## Given data
++++++++

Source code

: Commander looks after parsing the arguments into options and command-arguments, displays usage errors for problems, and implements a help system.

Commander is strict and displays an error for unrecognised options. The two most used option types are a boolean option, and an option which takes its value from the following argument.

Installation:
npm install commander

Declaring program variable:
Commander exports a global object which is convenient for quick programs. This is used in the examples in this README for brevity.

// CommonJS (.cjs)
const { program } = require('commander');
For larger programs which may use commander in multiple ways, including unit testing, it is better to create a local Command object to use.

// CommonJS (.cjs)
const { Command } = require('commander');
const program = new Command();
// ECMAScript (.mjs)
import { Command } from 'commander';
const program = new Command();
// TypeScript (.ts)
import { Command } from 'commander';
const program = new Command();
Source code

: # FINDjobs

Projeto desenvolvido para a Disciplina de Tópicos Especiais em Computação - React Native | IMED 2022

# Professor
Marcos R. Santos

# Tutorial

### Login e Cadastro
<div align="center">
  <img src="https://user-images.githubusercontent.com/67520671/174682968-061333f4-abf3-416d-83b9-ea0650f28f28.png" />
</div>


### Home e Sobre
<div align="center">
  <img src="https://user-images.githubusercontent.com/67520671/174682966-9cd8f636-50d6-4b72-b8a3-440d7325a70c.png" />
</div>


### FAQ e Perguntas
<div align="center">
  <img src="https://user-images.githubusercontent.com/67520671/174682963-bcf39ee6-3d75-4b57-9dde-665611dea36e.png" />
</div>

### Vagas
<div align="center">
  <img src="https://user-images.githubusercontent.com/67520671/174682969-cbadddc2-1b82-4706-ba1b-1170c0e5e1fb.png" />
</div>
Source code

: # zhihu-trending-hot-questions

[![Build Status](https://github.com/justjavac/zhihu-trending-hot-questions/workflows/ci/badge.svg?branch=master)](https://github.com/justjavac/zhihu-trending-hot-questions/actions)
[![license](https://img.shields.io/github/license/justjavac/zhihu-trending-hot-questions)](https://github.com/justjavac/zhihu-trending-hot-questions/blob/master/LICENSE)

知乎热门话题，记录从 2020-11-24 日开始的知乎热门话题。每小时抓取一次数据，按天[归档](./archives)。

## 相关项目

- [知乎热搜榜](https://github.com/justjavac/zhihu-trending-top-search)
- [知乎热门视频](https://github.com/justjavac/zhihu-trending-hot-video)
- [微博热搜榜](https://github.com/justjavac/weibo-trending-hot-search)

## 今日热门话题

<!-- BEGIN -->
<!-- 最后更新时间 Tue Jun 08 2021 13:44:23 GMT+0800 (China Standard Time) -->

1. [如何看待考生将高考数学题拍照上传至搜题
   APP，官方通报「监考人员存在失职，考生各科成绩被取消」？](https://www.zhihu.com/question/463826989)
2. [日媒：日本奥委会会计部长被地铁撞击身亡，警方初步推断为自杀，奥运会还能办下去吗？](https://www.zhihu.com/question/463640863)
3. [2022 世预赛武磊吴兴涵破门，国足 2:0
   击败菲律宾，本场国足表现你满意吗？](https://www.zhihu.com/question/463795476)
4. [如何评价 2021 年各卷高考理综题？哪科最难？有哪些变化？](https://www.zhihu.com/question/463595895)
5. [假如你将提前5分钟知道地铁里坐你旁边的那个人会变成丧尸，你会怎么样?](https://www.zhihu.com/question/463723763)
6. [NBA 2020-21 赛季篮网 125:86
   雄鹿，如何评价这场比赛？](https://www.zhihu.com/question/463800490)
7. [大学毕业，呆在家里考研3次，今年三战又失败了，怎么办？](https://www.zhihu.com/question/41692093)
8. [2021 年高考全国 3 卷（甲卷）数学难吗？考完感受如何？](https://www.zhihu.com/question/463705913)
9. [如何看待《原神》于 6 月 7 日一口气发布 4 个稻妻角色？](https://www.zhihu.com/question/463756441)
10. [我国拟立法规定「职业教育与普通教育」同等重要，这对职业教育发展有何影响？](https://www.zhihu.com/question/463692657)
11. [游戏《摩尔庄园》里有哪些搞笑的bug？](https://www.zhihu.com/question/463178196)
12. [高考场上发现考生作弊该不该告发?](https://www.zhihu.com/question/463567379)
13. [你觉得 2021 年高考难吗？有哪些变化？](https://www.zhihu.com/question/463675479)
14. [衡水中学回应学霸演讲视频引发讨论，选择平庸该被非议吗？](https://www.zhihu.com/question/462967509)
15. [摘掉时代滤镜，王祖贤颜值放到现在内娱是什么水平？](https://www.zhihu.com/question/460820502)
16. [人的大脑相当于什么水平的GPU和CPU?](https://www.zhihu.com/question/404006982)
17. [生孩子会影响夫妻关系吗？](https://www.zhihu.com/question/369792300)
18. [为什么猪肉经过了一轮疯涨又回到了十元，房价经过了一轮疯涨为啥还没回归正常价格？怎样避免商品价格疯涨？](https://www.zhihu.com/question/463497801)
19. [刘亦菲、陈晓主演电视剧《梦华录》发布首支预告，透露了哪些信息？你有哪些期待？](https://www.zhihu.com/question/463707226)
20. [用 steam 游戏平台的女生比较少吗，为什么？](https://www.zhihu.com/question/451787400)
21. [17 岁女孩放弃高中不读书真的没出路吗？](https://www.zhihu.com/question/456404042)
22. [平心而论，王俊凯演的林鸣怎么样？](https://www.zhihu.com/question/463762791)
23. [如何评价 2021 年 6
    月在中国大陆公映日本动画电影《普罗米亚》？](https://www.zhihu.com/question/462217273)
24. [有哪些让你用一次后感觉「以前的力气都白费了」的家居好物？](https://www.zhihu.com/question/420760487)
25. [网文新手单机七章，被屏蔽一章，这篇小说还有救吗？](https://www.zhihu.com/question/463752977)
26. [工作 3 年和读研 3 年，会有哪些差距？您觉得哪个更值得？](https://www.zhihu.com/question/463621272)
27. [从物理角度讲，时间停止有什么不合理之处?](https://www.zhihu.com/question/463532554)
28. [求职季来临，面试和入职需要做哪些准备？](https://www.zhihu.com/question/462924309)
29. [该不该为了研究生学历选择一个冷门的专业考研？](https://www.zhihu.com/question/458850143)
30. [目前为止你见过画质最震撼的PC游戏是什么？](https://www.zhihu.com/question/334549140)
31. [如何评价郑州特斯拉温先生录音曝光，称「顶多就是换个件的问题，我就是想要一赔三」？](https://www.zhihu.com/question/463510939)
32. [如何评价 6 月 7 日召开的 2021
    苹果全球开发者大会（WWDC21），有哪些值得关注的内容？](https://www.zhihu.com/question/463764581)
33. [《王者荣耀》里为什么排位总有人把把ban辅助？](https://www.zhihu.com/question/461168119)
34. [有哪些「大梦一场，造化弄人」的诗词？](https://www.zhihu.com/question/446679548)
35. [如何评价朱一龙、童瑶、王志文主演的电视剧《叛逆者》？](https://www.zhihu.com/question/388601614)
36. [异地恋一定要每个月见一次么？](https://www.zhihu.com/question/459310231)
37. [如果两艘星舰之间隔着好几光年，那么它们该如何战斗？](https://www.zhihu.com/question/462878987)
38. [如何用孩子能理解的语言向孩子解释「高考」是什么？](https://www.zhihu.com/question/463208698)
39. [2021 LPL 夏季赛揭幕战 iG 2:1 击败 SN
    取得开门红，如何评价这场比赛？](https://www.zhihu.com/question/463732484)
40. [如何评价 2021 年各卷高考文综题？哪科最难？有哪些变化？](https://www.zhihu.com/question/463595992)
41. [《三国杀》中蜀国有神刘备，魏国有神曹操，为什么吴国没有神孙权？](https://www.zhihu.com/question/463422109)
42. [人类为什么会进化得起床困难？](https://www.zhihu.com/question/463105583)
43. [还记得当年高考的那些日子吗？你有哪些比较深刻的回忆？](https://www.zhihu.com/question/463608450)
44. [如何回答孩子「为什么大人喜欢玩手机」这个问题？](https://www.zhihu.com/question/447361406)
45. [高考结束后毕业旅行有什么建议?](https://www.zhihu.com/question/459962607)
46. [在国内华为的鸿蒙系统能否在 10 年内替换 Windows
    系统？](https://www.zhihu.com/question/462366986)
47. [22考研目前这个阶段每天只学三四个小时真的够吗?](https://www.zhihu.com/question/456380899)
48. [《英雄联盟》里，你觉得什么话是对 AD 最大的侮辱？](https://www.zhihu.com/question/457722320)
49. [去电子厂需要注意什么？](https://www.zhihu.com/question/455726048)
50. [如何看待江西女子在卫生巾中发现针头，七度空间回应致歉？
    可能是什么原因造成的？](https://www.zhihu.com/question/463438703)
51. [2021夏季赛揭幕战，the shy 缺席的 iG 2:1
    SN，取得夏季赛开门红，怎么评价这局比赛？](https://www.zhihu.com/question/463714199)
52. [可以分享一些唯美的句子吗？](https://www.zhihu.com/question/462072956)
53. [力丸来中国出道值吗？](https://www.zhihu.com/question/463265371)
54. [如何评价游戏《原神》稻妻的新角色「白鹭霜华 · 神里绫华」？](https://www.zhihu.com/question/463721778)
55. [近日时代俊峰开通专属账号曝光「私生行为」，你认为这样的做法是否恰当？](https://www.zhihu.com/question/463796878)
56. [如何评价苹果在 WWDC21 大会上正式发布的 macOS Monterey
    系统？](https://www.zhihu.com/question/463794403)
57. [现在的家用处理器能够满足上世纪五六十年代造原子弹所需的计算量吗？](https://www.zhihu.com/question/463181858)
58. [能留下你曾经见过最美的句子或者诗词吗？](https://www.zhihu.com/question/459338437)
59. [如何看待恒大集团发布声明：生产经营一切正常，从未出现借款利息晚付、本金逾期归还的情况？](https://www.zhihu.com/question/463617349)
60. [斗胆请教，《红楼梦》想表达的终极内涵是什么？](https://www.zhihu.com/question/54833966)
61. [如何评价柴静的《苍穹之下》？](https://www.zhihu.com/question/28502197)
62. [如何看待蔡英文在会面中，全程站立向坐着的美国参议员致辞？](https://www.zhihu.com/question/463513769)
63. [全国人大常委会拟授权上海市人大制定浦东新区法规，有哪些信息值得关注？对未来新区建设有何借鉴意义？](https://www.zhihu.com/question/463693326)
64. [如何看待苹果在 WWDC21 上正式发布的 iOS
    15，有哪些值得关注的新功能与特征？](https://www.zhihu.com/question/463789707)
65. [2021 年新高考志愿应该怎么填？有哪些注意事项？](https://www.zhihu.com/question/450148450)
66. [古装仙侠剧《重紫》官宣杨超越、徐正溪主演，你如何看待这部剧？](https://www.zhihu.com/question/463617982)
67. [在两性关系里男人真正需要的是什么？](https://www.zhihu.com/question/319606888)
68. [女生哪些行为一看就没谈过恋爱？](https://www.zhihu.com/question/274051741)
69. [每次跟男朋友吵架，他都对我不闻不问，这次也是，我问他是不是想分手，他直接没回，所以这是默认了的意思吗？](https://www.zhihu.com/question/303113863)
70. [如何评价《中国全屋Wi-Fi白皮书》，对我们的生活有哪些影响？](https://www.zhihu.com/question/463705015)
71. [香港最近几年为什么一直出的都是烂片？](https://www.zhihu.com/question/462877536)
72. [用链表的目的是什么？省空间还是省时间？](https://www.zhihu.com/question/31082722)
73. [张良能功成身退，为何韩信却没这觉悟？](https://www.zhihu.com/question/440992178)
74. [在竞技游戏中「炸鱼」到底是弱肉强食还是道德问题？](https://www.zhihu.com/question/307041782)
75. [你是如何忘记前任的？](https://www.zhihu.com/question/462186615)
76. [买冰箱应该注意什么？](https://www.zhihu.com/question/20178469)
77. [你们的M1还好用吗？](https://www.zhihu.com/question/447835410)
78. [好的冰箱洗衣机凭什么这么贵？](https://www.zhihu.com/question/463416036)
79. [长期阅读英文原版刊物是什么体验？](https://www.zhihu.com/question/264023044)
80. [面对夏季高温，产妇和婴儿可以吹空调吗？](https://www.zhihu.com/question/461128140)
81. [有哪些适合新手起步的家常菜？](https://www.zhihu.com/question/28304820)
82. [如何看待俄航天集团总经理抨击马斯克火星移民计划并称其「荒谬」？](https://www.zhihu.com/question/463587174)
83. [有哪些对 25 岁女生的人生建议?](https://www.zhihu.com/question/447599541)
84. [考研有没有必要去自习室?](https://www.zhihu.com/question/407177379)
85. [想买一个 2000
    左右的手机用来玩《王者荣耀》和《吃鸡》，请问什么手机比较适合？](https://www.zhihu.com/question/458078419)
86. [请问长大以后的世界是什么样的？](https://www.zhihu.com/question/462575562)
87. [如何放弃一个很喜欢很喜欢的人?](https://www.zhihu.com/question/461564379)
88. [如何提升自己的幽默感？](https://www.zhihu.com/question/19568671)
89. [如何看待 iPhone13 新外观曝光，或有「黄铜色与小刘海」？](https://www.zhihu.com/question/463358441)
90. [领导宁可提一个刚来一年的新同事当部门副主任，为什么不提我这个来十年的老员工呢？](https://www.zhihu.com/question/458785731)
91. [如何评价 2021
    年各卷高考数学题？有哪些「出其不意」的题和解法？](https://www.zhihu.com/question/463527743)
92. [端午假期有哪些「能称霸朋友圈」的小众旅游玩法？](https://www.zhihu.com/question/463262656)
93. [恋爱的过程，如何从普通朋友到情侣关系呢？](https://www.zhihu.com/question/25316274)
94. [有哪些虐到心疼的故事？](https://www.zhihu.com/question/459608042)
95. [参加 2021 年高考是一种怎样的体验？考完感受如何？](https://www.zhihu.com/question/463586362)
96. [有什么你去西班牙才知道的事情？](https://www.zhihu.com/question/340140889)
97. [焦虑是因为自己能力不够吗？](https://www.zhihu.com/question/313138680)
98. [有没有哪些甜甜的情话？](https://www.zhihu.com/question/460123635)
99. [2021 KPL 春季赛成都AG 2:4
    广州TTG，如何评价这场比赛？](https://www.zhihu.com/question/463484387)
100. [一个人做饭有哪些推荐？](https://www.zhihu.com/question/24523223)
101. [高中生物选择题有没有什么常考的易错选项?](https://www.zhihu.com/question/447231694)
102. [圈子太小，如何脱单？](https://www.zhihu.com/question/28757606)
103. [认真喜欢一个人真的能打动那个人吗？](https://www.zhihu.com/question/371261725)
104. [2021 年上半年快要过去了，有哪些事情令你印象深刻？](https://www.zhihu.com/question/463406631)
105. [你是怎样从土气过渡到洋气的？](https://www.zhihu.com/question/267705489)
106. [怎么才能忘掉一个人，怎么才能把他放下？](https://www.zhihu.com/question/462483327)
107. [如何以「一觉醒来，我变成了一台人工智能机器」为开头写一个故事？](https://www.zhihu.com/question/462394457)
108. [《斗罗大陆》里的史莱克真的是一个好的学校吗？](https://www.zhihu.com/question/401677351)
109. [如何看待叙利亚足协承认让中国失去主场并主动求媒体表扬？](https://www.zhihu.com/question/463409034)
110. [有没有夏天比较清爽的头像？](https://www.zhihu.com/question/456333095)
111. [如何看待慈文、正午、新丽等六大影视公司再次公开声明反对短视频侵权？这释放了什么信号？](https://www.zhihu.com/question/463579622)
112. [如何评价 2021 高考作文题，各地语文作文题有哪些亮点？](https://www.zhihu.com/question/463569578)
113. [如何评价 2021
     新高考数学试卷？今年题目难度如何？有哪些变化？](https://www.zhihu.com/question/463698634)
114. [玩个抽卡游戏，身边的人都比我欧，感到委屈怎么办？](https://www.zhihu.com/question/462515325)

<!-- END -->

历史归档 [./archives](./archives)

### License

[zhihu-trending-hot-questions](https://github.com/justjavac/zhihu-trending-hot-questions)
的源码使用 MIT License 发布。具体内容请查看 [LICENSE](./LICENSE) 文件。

++++++++

## Your task
How many lines of the listing include the string "programs"? Respond with the number only.

## Exercise result
2